Stallone became a world-class action star in (mostly) dreadful movies, but he didn't seem particularly happy to be in them. Perhaps he felt trapped; every time he tried to change his image--in such bummers as Rhinestone or Oscar--the public turned off.

Now that he's getting too long in the tooth to play action toys, he's again attempting a career switcheroo. But he chose the wrong vehicle in Cop Land. It's too soggy, too humorless. Stallone, in his early movies and often in interviews, can be very funny playing off his lugginess--he's a sport. But his Freddy is just a dopey do-gooder, and Stallone doesn't do much more than try to make the dopiness faintly endearing.
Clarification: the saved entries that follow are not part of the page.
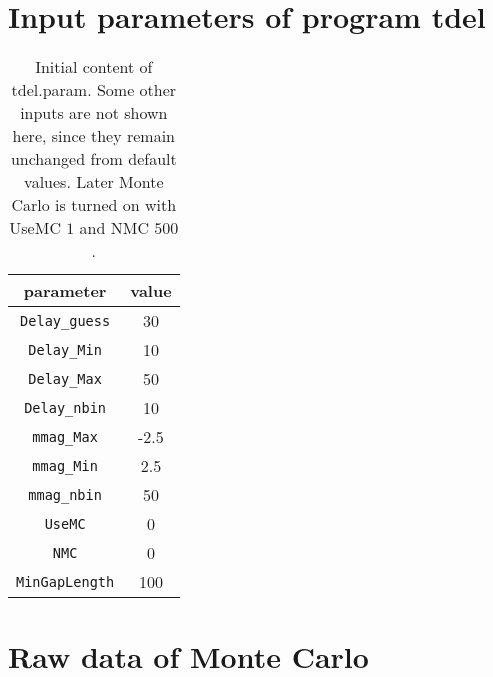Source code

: \clearpage
\section{Input parameters of program tdel}
\begin{table}[ht]
	\centering
	\begin{tabular}{cc}
		\toprule
		parameter & value \\	
		\midrule
		\verb|Delay_guess| & 30 \\
		\verb|Delay_Min| & 10 \\
		\verb|Delay_Max| & 50 \\
		\verb|Delay_nbin| & 10 \\
		\verb|mmag_Max| & -2.5 \\
		\verb|mmag_Min| & 2.5 \\
		\verb|mmag_nbin| & 50 \\
		\verb|UseMC| &	0 \\
		\verb|NMC| & 0\\
		\verb|MinGapLength| & 100\\
		\bottomrule
	\end{tabular} 
	\caption{Initial content of tdel.param. Some other inputs are not shown here, since they remain unchanged from default values. Later Monte Carlo is turned on with UseMC $1$ and NMC $500$.}
	\label{tab:tdelInParam}
\end{table}

\clearpage
\section{Raw data of Monte Carlo}\label{app:MCout}

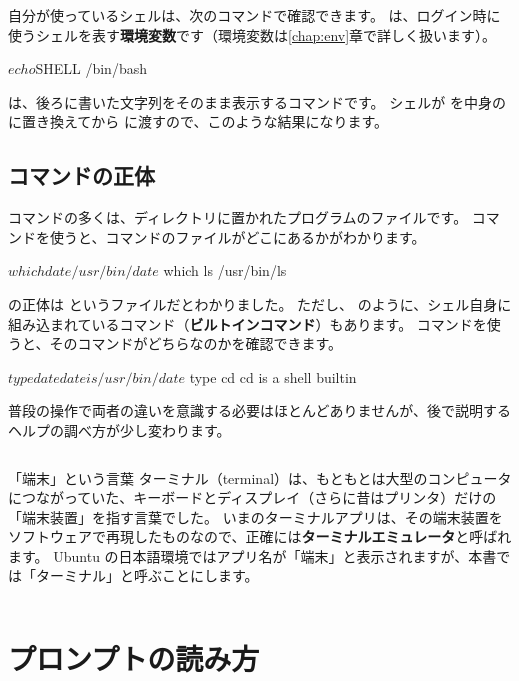 自分が使っているシェルは、次のコマンドで確認できます。
 は、ログイン時に使うシェルを表す\textbf{環境変数}です（環境変数は\ref{chap:env}章で詳しく扱います）。

\begin{terminal}[使っているシェルを確認する]
$ echo $SHELL
/bin/bash
\end{terminal}

 は、後ろに書いた文字列をそのまま表示するコマンドです。
シェルが  を中身の  に置き換えてから  に渡すので、このような結果になります。

\subsection{コマンドの正体}

コマンドの多くは、ディレクトリに置かれたプログラムのファイルです。
 コマンドを使うと、コマンドのファイルがどこにあるかがわかります。

\begin{terminal}[コマンドのファイルの場所を調べる]
$ which date
/usr/bin/date
$ which ls
/usr/bin/ls
\end{terminal}

 の正体は  というファイルだとわかりました。
ただし、 のように、シェル自身に組み込まれているコマンド（\textbf{ビルトインコマンド}）もあります。
 コマンドを使うと、そのコマンドがどちらなのかを確認できます。

\begin{terminal}[コマンドの種類を調べる]
$ type date
date is /usr/bin/date
$ type cd
cd is a shell builtin
\end{terminal}

普段の操作で両者の違いを意識する必要はほとんどありませんが、後で説明するヘルプの調べ方が少し変わります。

\begin{column}{「端末」という言葉}
  ターミナル（terminal）は、もともとは大型のコンピュータにつながっていた、キーボードとディスプレイ（さらに昔はプリンタ）だけの「端末装置」を指す言葉でした。
  いまのターミナルアプリは、その端末装置をソフトウェアで再現したものなので、正確には\textbf{ターミナルエミュレータ}と呼ばれます。
  Ubuntu の日本語環境ではアプリ名が「端末」と表示されますが、本書では「ターミナル」と呼ぶことにします。
\end{column}

\section{プロンプトの読み方}
\label{sec:terminal-prompt}

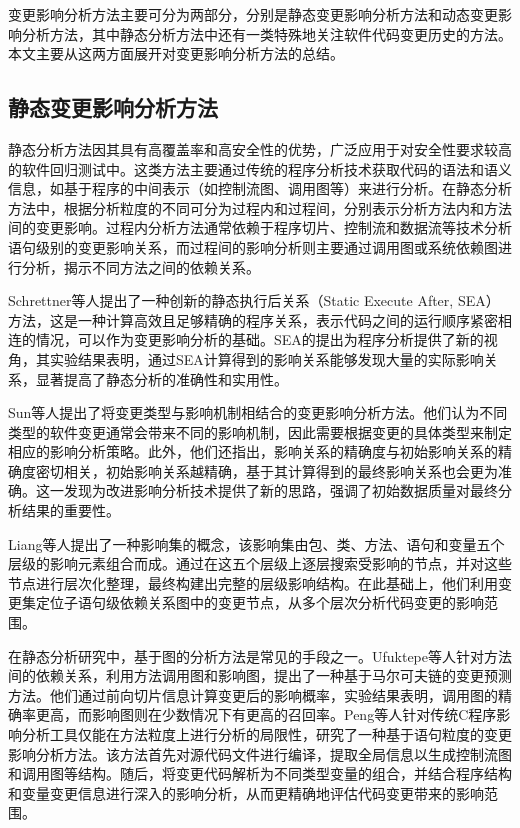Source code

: 变更影响分析方法主要可分为两部分，分别是静态变更影响分析方法和动态变更影响分析方法，其中静态分析方法中还有一类特殊地关注软件代码变更历史的方法。本文主要从这两方面展开对变更影响分析方法的总结。


\subsection{静态变更影响分析方法}

静态分析方法因其具有高覆盖率和高安全性的优势，广泛应用于对安全性要求较高的软件回归测试中。这类方法主要通过传统的程序分析技术获取代码的语法和语义信息，如基于程序的中间表示（如控制流图、调用图等）来进行分析。在静态分析方法中，根据分析粒度的不同可分为过程内和过程间，分别表示分析方法内和方法间的变更影响。过程内分析方法通常依赖于程序切片、控制流和数据流等技术\cite{2004Efficient,1991Using}分析语句级别的变更影响关系，而过程间的影响分析则主要通过调用图或系统依赖图进行分析，揭示不同方法之间的依赖关系\cite{JitenderKumarChhabra2018Improved, 2011An, 2013Analyzing}。

Schrettner等人\cite{Department2013Impact}提出了一种创新的静态执行后关系（Static Execute After, SEA）方法，这是一种计算高效且足够精确的程序关系，表示代码之间的运行顺序紧密相连的情况，可以作为变更影响分析的基础。SEA的提出为程序分析提供了新的视角，其实验结果表明，通过SEA计算得到的影响关系能够发现大量的实际影响关系，显著提高了静态分析的准确性和实用性。

Sun等人\cite{5676283}提出了将变更类型与影响机制相结合的变更影响分析方法。他们认为不同类型的软件变更通常会带来不同的影响机制，因此需要根据变更的具体类型来制定相应的影响分析策略。此外，他们还指出，影响关系的精确度与初始影响关系的精确度密切相关，初始影响关系越精确，基于其计算得到的最终影响关系也会更为准确。这一发现为改进影响分析技术提供了新的思路，强调了初始数据质量对最终分析结果的重要性。

Liang等人\cite{10430003}提出了一种影响集的概念，该影响集由包、类、方法、语句和变量五个层级的影响元素组合而成。通过在这五个层级上逐层搜索受影响的节点，并对这些节点进行层次化整理，最终构建出完整的层级影响结构。在此基础上，他们利用变更集定位子语句级依赖关系图中的变更节点，从多个层次分析代码变更的影响范围。

在静态分析研究中，基于图的分析方法是常见的手段之一。Ufuktepe等人\cite{2021Code}针对方法间的依赖关系，利用方法调用图和影响图，提出了一种基于马尔可夫链的变更预测方法。他们通过前向切片信息计算变更后的影响概率，实验结果表明，调用图的精确率更高，而影响图则在少数情况下有更高的召回率。Peng等人\cite{2022An}针对传统C程序影响分析工具仅能在方法粒度上进行分析的局限性，研究了一种基于语句粒度的变更影响分析方法。该方法首先对源代码文件进行编译，提取全局信息以生成控制流图和调用图等结构。随后，将变更代码解析为不同类型变量的组合，并结合程序结构和变量变更信息进行深入的影响分析，从而更精确地评估代码变更带来的影响范围。

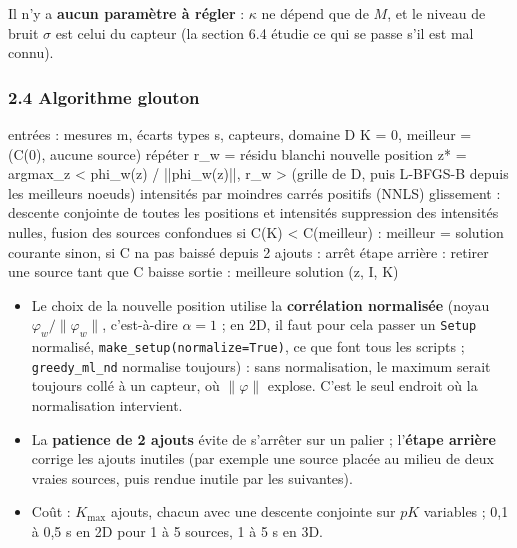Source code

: \documentclass[
  french,
]{article}
\newenvironment{Shaded}{}{}
\newcommand{\NormalTok}[1]{#1}
\providecommand{\tightlist}{%
  \setlength{\itemsep}{0pt}\setlength{\parskip}{0pt}}
\begin{document}
Il n'y a \textbf{aucun paramètre à régler} : \(\kappa\) ne dépend que de
\(M\), et le niveau de bruit \(\sigma\) est celui du capteur (la section
6.4 étudie ce qui se passe s'il est mal connu).

\subsubsection{2.4 Algorithme glouton}\label{algorithme-glouton}

\begin{Shaded}
\begin{Highlighting}[]
\NormalTok{entrées : mesures m, écarts types s, capteurs, domaine D}
\NormalTok{K = 0, meilleur = (C(0), aucune source)}
\NormalTok{répéter}
\NormalTok{    r\_w = résidu blanchi}
\NormalTok{    nouvelle position z* = argmax\_z \textless{} phi\_w(z) / ||phi\_w(z)||, r\_w \textgreater{}}
\NormalTok{                           (grille de D, puis L{-}BFGS{-}B depuis les meilleurs noeuds)}
\NormalTok{    intensités par moindres carrés positifs (NNLS)}
\NormalTok{    glissement : descente conjointe de toutes les positions et intensités}
\NormalTok{    suppression des intensités nulles, fusion des sources confondues}
\NormalTok{    si C(K) \textless{} C(meilleur) : meilleur = solution courante}
\NormalTok{    sinon, si C n\textquotesingle{}a pas baissé depuis 2 ajouts : arrêt}
\NormalTok{étape arrière : retirer une source tant que C baisse}
\NormalTok{sortie : meilleure solution (z, I, K)}
\end{Highlighting}
\end{Shaded}

\begin{itemize}
\tightlist
\item
  Le choix de la nouvelle position utilise la \textbf{corrélation
  normalisée} (noyau \(\varphi_w/\lVert\varphi_w\rVert\), c'est-à-dire
  \(\alpha = 1\) ; en 2D, il faut pour cela passer un \texttt{Setup}
  normalisé, \texttt{make\_setup(normalize=True)}, ce que font tous les
  scripts ; \texttt{greedy\_ml\_nd} normalise toujours) : sans
  normalisation, le maximum serait toujours collé à un capteur, où
  \(\lVert\varphi\rVert\) explose. C'est le seul endroit où la
  normalisation intervient.
\item
  La \textbf{patience de 2 ajouts} évite de s'arrêter sur un palier ;
  l'\textbf{étape arrière} corrige les ajouts inutiles (par exemple une
  source placée au milieu de deux vraies sources, puis rendue inutile
  par les suivantes).
\item
  Coût : \(K_{\max}\) ajouts, chacun avec une descente conjointe sur
  \(pK\) variables ; 0,1 à 0,5 s en 2D pour 1 à 5 sources, 1 à 5 s en
  3D.
\end{itemize}
\end{document}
The flab seems to have gone to his brain; in an effort to make Freddy as un-Rambo-like as possible, Stallone blanks himself out altogether. It's one of the most blah performances I've ever seen from a major star.
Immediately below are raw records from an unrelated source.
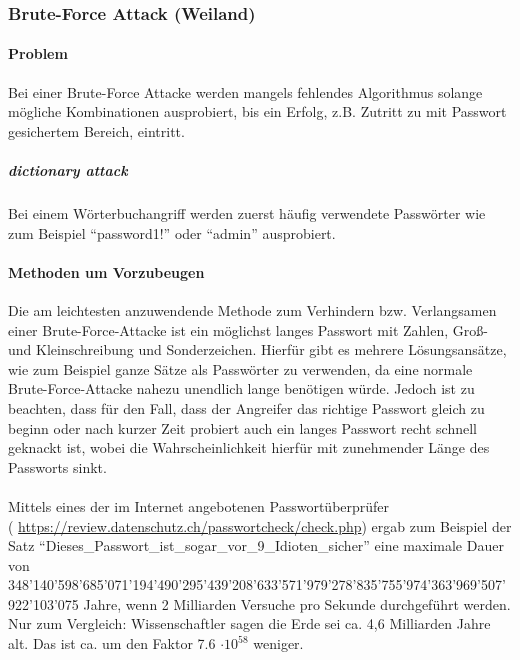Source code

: \subsubsection{Brute-Force Attack (Weiland)}
\paragraph{Problem}
Bei einer Brute-Force Attacke werden mangels fehlendes Algorithmus solange mögliche Kombinationen ausprobiert, bis ein Erfolg, z.B. Zutritt zu mit Passwort gesichertem Bereich, eintritt.
\subparagraph{dictionary attack}
Bei einem Wörterbuchangriff werden zuerst häufig verwendete Passwörter wie zum Beispiel \enquote{password1!} oder \enquote{admin} ausprobiert. 
\paragraph{Methoden um Vorzubeugen}
Die am leichtesten anzuwendende Methode zum Verhindern bzw. Verlangsamen einer Brute-Force-Attacke ist ein möglichst langes Passwort mit Zahlen, Groß- und Kleinschreibung und Sonderzeichen. Hierfür gibt es mehrere Lösungsansätze, wie zum Beispiel ganze Sätze als Passwörter zu verwenden, da eine normale Brute-Force-Attacke nahezu unendlich lange benötigen würde. Jedoch ist zu beachten, dass für den Fall, dass der Angreifer das richtige Passwort gleich zu beginn oder nach kurzer Zeit probiert auch ein langes Passwort recht schnell geknackt ist, wobei die Wahrscheinlichkeit hierfür mit zunehmender Länge des Passworts sinkt.\\
\\
Mittels eines der im Internet angebotenen Passwortüberprüfer \\( \href{https://review.datenschutz.ch/passwortcheck/check.php}{https://review.datenschutz.ch/passwortcheck/check.php}) ergab zum Beispiel der Satz \enquote{Dieses\_Passwort\_ist\_sogar\_vor\_9\_Idioten\_sicher\!} eine maximale Dauer von\\ 348'140'598'685'071'194'490'295'439'208'633'571'979'278'835'755'974'363'969'507'922'103'075 Jahre, wenn 2 Milliarden Versuche pro Sekunde durchgeführt werden. Nur zum Vergleich: Wissenschaftler sagen die Erde sei ca. 4,6 Milliarden Jahre alt. Das ist ca. um den Faktor 7.6 $\cdot 10^{58}$ weniger.
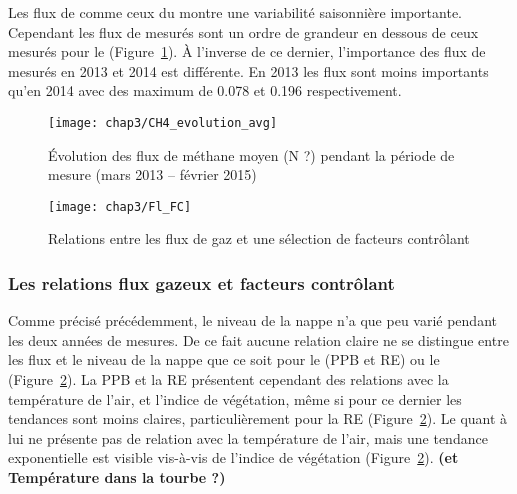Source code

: 
Les flux de \chh comme ceux du \coo montre une variabilité saisonnière importante.
Cependant les flux de \chh mesurés sont un ordre de grandeur en dessous de ceux mesurés pour le \coo (Figure~\ref{fig:CH4_evolution_avg}).
À l'inverse de ce dernier, l'importance des flux de \chh mesurés en 2013 et 2014 est différente.
En 2013 les flux sont moins importants qu'en 2014 avec des maximum de \num{0.078} et \SI{0.196}{\uml} respectivement.

\begin{figure}
\centering
\texttt{[image: chap3/CH4\_evolution\_avg]}
\caption{Évolution des flux de méthane moyen (N ?) pendant la période de mesure (mars 2013 -- février 2015)}
\label{fig:CH4_evolution_avg}
\end{figure}

\begin{figure}
\centering
\texttt{[image: chap3/Fl\_FC]}
\caption{Relations entre les flux de gaz et une sélection de facteurs contrôlant}
\label{fig:Fl_FC}
\end{figure}

\subsubsection{Les relations flux gazeux et facteurs contrôlant}

Comme précisé précédemment, le niveau de la nappe n'a que peu varié pendant les deux années de mesures.
De ce fait aucune relation claire ne se distingue entre les flux et le niveau de la nappe que ce soit pour le \coo (PPB et RE) ou le \chh (Figure~\ref{fig:Fl_FC}).
La PPB et la RE présentent cependant des relations avec la température de l'air, et l'indice de végétation, même si pour ce dernier les tendances sont moins claires, particulièrement pour la RE (Figure~\ref{fig:Fl_FC}).
Le \chh quant à lui ne présente pas de relation avec la température de l'air, mais une tendance exponentielle est visible vis-à-vis de l'indice de végétation (Figure~\ref{fig:Fl_FC}).
\textbf{(\chh et Température dans la tourbe ?)}

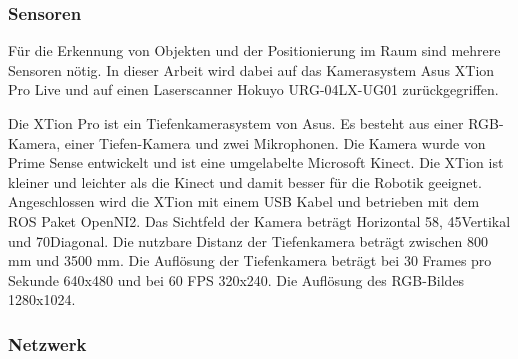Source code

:\subsubsection{Sensoren}
Für die Erkennung von Objekten und der Positionierung im Raum sind mehrere Sensoren nötig. In dieser Arbeit wird dabei auf das Kamerasystem Asus XTion Pro Live und auf einen Laserscanner Hokuyo URG-04LX-UG01 zurückgegriffen.

Die XTion Pro ist ein Tiefenkamerasystem von Asus. Es besteht aus einer RGB-Kamera, einer Tiefen-Kamera und zwei Mikrophonen. Die Kamera wurde von Prime Sense entwickelt und ist eine umgelabelte Microsoft Kinect. Die XTion ist kleiner und leichter als die Kinect und damit besser für die Robotik geeignet. Angeschlossen wird die XTion mit einem USB Kabel und betrieben mit dem ROS Paket OpenNI2. Das Sichtfeld der Kamera beträgt Horizontal 58\textdegree, 45\textdegree Vertikal und 70\textdegree Diagonal. Die nutzbare Distanz der Tiefenkamera beträgt zwischen 800 mm und 3500 mm. Die Auflösung der Tiefenkamera beträgt bei 30 Frames pro Sekunde 640x480 und bei 60 FPS 320x240. Die Auflösung des RGB-Bildes 1280x1024. 

\subsubsection{Netzwerk}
Mangold has modeled Cop Land heavily on Scorsese Land. Not only do Keitel, Liotta, and Moriarty turn up--there's also Robert De Niro, playing an Internal Affairs cop. This alumni society mostly serves to remind us of better times in better movies. Like a lot of directors with Scorsese-on-the-brain (and like Scorsese himself in his recent work), Mangold substitutes attitude for content. And what content there is is objectionable: The big, bad cops in Garrison are rotten, but it's the liberal courts that made them so by giving criminals all the perks. Welcome to Cop Land. Next stop, Dirty Harry Land.
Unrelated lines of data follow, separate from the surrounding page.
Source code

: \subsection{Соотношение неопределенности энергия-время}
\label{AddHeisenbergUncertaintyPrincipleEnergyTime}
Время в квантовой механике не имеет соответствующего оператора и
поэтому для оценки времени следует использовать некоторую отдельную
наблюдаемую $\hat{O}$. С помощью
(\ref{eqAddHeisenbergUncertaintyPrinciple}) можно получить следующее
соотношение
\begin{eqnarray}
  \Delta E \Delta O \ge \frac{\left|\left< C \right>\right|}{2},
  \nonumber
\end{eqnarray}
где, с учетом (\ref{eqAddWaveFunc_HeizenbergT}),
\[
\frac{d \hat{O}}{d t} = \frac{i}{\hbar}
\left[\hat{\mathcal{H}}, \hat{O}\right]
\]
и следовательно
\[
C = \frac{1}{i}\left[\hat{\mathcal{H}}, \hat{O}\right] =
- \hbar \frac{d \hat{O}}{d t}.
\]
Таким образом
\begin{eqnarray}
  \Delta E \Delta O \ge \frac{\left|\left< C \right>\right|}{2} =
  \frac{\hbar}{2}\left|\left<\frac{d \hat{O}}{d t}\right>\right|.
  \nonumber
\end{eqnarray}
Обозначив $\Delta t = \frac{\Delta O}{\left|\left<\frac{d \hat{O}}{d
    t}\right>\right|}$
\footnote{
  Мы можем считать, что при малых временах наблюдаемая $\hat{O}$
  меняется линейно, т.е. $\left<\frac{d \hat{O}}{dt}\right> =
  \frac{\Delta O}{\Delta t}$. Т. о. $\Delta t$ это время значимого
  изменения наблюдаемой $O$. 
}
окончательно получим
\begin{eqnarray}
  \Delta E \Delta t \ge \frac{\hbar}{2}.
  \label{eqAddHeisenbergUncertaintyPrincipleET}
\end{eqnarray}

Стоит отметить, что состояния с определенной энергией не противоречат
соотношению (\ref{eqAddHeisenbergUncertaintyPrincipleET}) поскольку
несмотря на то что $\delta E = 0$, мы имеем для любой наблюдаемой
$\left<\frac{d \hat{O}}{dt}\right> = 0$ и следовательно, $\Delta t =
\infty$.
At the end of Dirty Harry, Eastwood's Harry Callahan threw away his badge in disgust, just like Gary Cooper in High Noon. And wouldn't you know Cop Land is full of High Noon references too? Freddy, all alone, stands up to the bad guys when his deputies desert him. Mangold wants to blend the Scorsese crime thriller with the socially conscious western, and it doesn't parse. We end up sorting out all the film references instead of being drawn into the drama.

And when we are drawn in, we want out. Near the start of the film, Ray's cop nephew Murray (Michael Rapaport) shoots dead two black joy-riders after they sideswipe him and then apparently point a rifle at him. It turns out the rifle wasn't a rifle at all. Fearing criminal charges and a racial vendetta against the NYPD, Murray, with his cop buddies' assistance, stages his own death by faking a jump off the George Washington Bridge. But then things get too hot, and Ray and Co. want to eliminate Murray. Behind all this is the notion that white policemen can't get a break in a system that kowtows to racial pressure groups; the cops tear themselves apart because nobody, not even the mayor, will stand up for them. At least the mob takes care of them.

In its attitudes, Cop Land isn't so very far apart from the recent 187, in which a black teacher played by Samuel L. Jackson turns vigilante against the scum in his inner-city classroom because the "authorities" are too cravenly liberal to help. Both films pay lip service to the "tragedy" of taking the law into your own hands, but you can sense what really is going on. 187 plays into the audience's scummiest reactionary feelings of retribution. Cop Land, even though it posits Ray and the others as dirtbags, lets us know it's the liberal lawmakers who dirtied them. New York City is displayed as a haven for the wrong element, and we're left with little doubt as to whom that element might be.

If Mangold were really serious about this stuff, he might have explored the psychology of beleaguered cops who are made to feel like they are the perpetrators in their own busts. He could have dug deeply into the way police work can gnarl a cop's sympathies and prompt his own worst impulses. Mangold never ventures beyond the obvious. We're set up with righteous anger against the liberal establishment and then fobbed off with goombah melodramatics. The film should be called Cop Out.

Cop Land.
Sylvester Stallone, Harvey Keitel, Robert De Niro, Annabella Sciorra, Michael Rapaport, Ray Liotta, Peter Berg, Janeane Garofalo. Written and directed by James Mangold. Opens Friday.